What to do: In the records that follow, locate every line with "chamber" and extract it.

(Document images with source code)

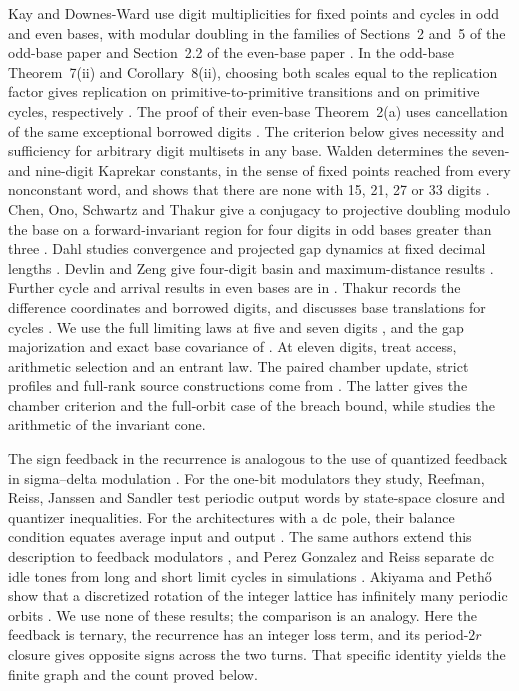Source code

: \documentclass[11pt]{amsart}
\theoremstyle{definition}
\begin{document}
Kay and Downes-Ward use digit multiplicities for fixed points and cycles
in odd and even bases, with modular doubling in the families of
Sections~2 and~5 of the odd-base paper \cite{KDO} and Section~2.2 of the
even-base paper \cite{KDE}. In the odd-base Theorem~7(ii) and
Corollary~8(ii), choosing both scales equal to the replication factor
gives replication on primitive-to-primitive transitions and on primitive
cycles, respectively \cite{KDO}. The proof of their even-base
Theorem~2(a) uses cancellation of the same exceptional borrowed digits
\cite{KDE}. The criterion below gives necessity and sufficiency for
arbitrary digit multisets in any base. Walden determines the seven- and
nine-digit Kaprekar constants, in the sense of fixed points reached from
every nonconstant word, and shows that there are none with 15, 21, 27 or
33 digits \cite{Walden}. Chen, Ono, Schwartz and Thakur give a conjugacy
to projective doubling modulo the base on a forward-invariant region for
four digits in odd bases greater than three \cite[Theorem~1]{COST}.
Dahl studies convergence and projected gap
dynamics at fixed decimal lengths \cite[Sections~2--3]{Dahl}.
Devlin and Zeng give four-digit basin and maximum-distance results
\cite[Theorems~1--2]{DZ}. Further cycle and arrival results in even
bases are in \cite{G1,G2}. Thakur records the difference coordinates and borrowed digits, and
discusses base translations for cycles \cite[Section~2.7 and Remark~4.3]{Thakur}.
We use the full limiting laws at five and seven digits \cite{G3,G5}, and the gap majorization and exact base
covariance of \cite{G4}. At eleven digits, \cite{G6,G7,G8} treat
access, arithmetic selection and an entrant law.
The paired chamber update, strict profiles and full-rank source
constructions come from \cite{G9,G10}. The latter gives the chamber
criterion and the full-orbit case of the breach bound, while \cite{G11}
studies the arithmetic of the invariant cone.

The sign feedback in the recurrence is analogous to the use of quantized
feedback in sigma--delta modulation \cite[Section~3.2, equation~(31)]{DD}.
For the one-bit modulators they study, Reefman, Reiss, Janssen and
Sandler test periodic output words by state-space closure and quantizer
inequalities. For the architectures with a dc pole, their balance
condition equates average input and output \cite[Sections~II--III,
equations~(5), (9) and (15), and Appendix~A]{RRJS}. The same authors
extend this description to feedback modulators \cite{RRJS2}, and Perez
Gonzalez and Reiss separate dc idle tones from long and short limit
cycles in simulations \cite{PGR}. Akiyama and Peth\H{o} show that a
discretized rotation of the integer lattice has infinitely many periodic
orbits \cite{AP}. We use none of these results; the comparison is an
analogy. Here the feedback is ternary, the recurrence has an integer
loss term, and its period-\(2r\) closure gives opposite signs across the
two turns. That specific identity yields the finite graph and the count
proved below.
\end{document}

Output:
The paired chamber update, strict profiles and full-rank source
constructions come from \cite{G9,G10}. The latter gives the chamber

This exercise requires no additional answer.